Authors: Harald Steck, Chaitanya Ekanadham, Nathan Kallus

Introduction

Cosine similarity is a widely used metric in various domains, particularly for quantifying the similarity between high-dimensional objects via learned low-dimensional embeddings. It is calculated as the cosine of the angle between two vectors, or equivalently, the dot product of their normalized versions. This measure is prevalent in fields like natural language processing (NLP) and recommender systems, where embeddings capture semantic similarities. However, recent studies have shown that cosine similarity can sometimes yield arbitrary or even meaningless results. This blog post explores why this happens and what alternatives might offer more reliable insights.

Understanding Cosine Similarity

Cosine similarity measures the cosine of the angle between two vectors. For vectors ( A ) and ( B ), it is defined as:

\text{cosSim}(A, B) = \frac{A \cdot B}{|A| |B|}

This measure focuses on the direction rather than the magnitude of the vectors, making it useful for identifying similarity in high-dimensional spaces where the actual values (magnitude) of the vectors are less important than their orientation.

The Problem with Cosine Similarity

Despite its popularity, cosine similarity can sometimes lead to inconsistent or arbitrary results. To understand why, let's consider embeddings derived from regularized linear models, which allow us to derive analytical insights.

Matrix Factorization Models

Matrix factorization (MF) models are commonly used in recommender systems. They decompose a user-item interaction matrix ( X ) into two lower-dimensional matrices ( A ) and ( B ):

X \approx XAB^\top

Here, ( A ) represents user embeddings and ( B ) represents item embeddings. Typically, the dot product of these embeddings is used to approximate ( X ), but cosine similarity is often employed to measure the similarity between the embeddings.

Regularization and Its Effects

Regularization techniques are applied during training to prevent overfitting. Two common regularization schemes in MF models are:

Joint Regularization:

$\min_{A,B} |X - XAB^\top|_F^2 + \lambda |AB^\top|_F^2$
Separate Regularization:

$\min_{A,B} |X - XAB^\top|_F^2 + \lambda (|XA|_F^2 + |B|_F^2)$

The first scheme regularizes the product ( AB^\top ), while the second regularizes ( A ) and ( B ) separately. These different schemes result in different properties of the learned embeddings and their cosine similarities.

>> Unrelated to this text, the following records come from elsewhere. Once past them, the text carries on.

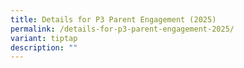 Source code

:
 ```yaml
---
title: Details for P3 Parent Engagement (2025)
permalink: /details-for-p3-parent-engagement-2025/
variant: tiptap
description: ""
---
```

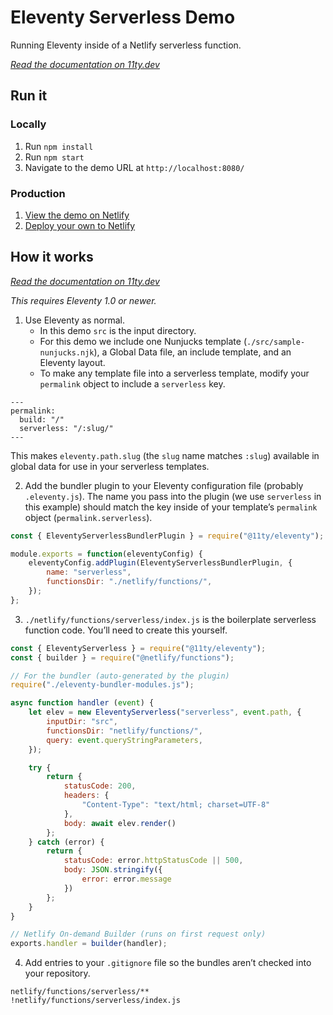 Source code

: # Eleventy Serverless Demo

Running Eleventy inside of a Netlify serverless function.

_[Read the documentation on 11ty.dev](https://www.11ty.dev/docs/plugins/serverless/)_

## Run it

### Locally

1. Run `npm install`
1. Run `npm start`
1. Navigate to the demo URL at `http://localhost:8080/`

### Production

1. [View the demo on Netlify](https://demo-eleventy-serverless.netlify.app)
1. [Deploy your own to Netlify](https://app.netlify.com/start/deploy?repository=https://github.com/11ty/demo-eleventy-serverless)

## How it works

_[Read the documentation on 11ty.dev](https://www.11ty.dev/docs/plugins/serverless/)_

_This requires Eleventy 1.0 or newer._

1. Use Eleventy as normal.
	- In this demo `src` is the input directory.
	- For this demo we include one Nunjucks template (`./src/sample-nunjucks.njk`), a Global Data file, an include template, and an Eleventy layout.
	- To make any template file into a serverless template, modify your `permalink` object to include a `serverless` key.

```
---
permalink:
  build: "/"
  serverless: "/:slug/"
---
```

This makes `eleventy.path.slug` (the `slug` name matches `:slug`) available in global data for use in your serverless templates.

2. Add the bundler plugin to your Eleventy configuration file (probably `.eleventy.js`). The name you pass into the plugin (we use `serverless` in this example) should match the key inside of your template’s `permalink` object (`permalink.serverless`).

```js
const { EleventyServerlessBundlerPlugin } = require("@11ty/eleventy");

module.exports = function(eleventyConfig) {
	eleventyConfig.addPlugin(EleventyServerlessBundlerPlugin, {
		name: "serverless",
		functionsDir: "./netlify/functions/",
	});
};
```

3. `./netlify/functions/serverless/index.js` is the boilerplate serverless function code. You’ll need to create this yourself.

```js
const { EleventyServerless } = require("@11ty/eleventy");
const { builder } = require("@netlify/functions");

// For the bundler (auto-generated by the plugin)
require("./eleventy-bundler-modules.js");

async function handler (event) {
	let elev = new EleventyServerless("serverless", event.path, {
		inputDir: "src",
		functionsDir: "netlify/functions/",
		query: event.queryStringParameters,
	});

	try {
		return {
			statusCode: 200,
			headers: {
				"Content-Type": "text/html; charset=UTF-8"
			},
			body: await elev.render()
		};
	} catch (error) {
		return {
			statusCode: error.httpStatusCode || 500,
			body: JSON.stringify({
				error: error.message
			})
		};
	}
}

// Netlify On-demand Builder (runs on first request only)
exports.handler = builder(handler);
```

4. Add entries to your `.gitignore` file so the bundles aren’t checked into your repository.

```
netlify/functions/serverless/**
!netlify/functions/serverless/index.js
```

Arbitrary Results from Cosine Similarity

The key insight is that the cosine similarity of embeddings learned under joint regularization can be arbitrary due to the invariance of the solution under rescaling of ( A ) and ( B ). For example, if ( \hat{A} ) and ( \hat{B} ) are solutions, then ( \hat{A}D ) and ( \hat{B}D^{-1} ) for any diagonal matrix ( D ) are also valid solutions. This rescaling affects the cosine similarity calculations, leading to potentially meaningless results.

Example Scenarios

Consider two different choices for the diagonal matrix ( D ):

Case 1:

$D = dMat(..., \frac{1}{1+\lambda/\sigma_i^2}, ...)^{1/2}$
Case 2:

$D = dMat(..., \frac{1}{1+\lambda/\sigma_i^2}, ...)^{-1/2}$

Each choice yields different cosine similarities for the same embeddings, demonstrating the non-uniqueness and arbitrariness of cosine similarity in this context.

Remedies and Alternatives

To address the issues with cosine similarity, we propose the following remedies:

Training with Cosine Similarity: Adjust the training process to directly optimize for cosine similarity, which can be facilitated by techniques like layer normalization.
Avoiding Embedding Space: Instead of using the learned embeddings, project back into the original space and apply cosine similarity there. For instance, use ( XA \hat{B}^\top ) as a smoothed version of ( X ).

Practical Recommendations

Standardize Data: Apply normalization or reduction of popularity bias before or during training. Techniques like negative sampling or inverse propensity scaling can be effective.
Evaluate Alternatives: Consider alternative similarity measures like unnormalized dot-products, especially when working with embeddings derived from linear models.

Experimental Validation

To validate our findings, we conducted experiments on simulated data where the ground-truth semantic similarities are known. The results confirm that different regularization techniques and choices of rescaling matrices significantly impact the resulting cosine similarities, often leading to inconsistent outcomes.

Conclusion

Cosine similarity is a powerful tool for measuring similarity in high-dimensional spaces, but it is not without pitfalls. The choice of regularization and the inherent properties of the embeddings can lead to arbitrary and non-unique results. Therefore, it is crucial to carefully consider these factors and explore alternative approaches to ensure meaningful and reliable similarity measurements.

References

J. L. Ba, J. R. Kiros, and G. E. Hinton. Layer normalization, 2016. arXiv:1607.06450.
R. Jin, et al. Towards a better understanding of linear models for recommendation. In ACM KDD, 2021.
V. Karpukhin, et al. Dense passage retrieval for open-domain question answering, 2020. arXiv:2004.04906v3.
O. Khattab and M. Zaharia. ColBERT: Efficient and effective passage search via contextualized late interaction over BERT, 2020. arXiv:2004.12832v2.
T. Mikolov, et al. Efficient estimation of word representations in vector space, 2013. arXiv:1301.3781.
H. Steck. Autoencoders that don’t overfit towards the identity. In NeurIPS, 2020.
S. Zheng, et al. Regularized singular value decomposition and application to recommender system, 2018. arXiv:1804.05090.
K. Zhou, et al. Problems with cosine as a measure of embedding similarity for high frequency words. In ACL, 2022.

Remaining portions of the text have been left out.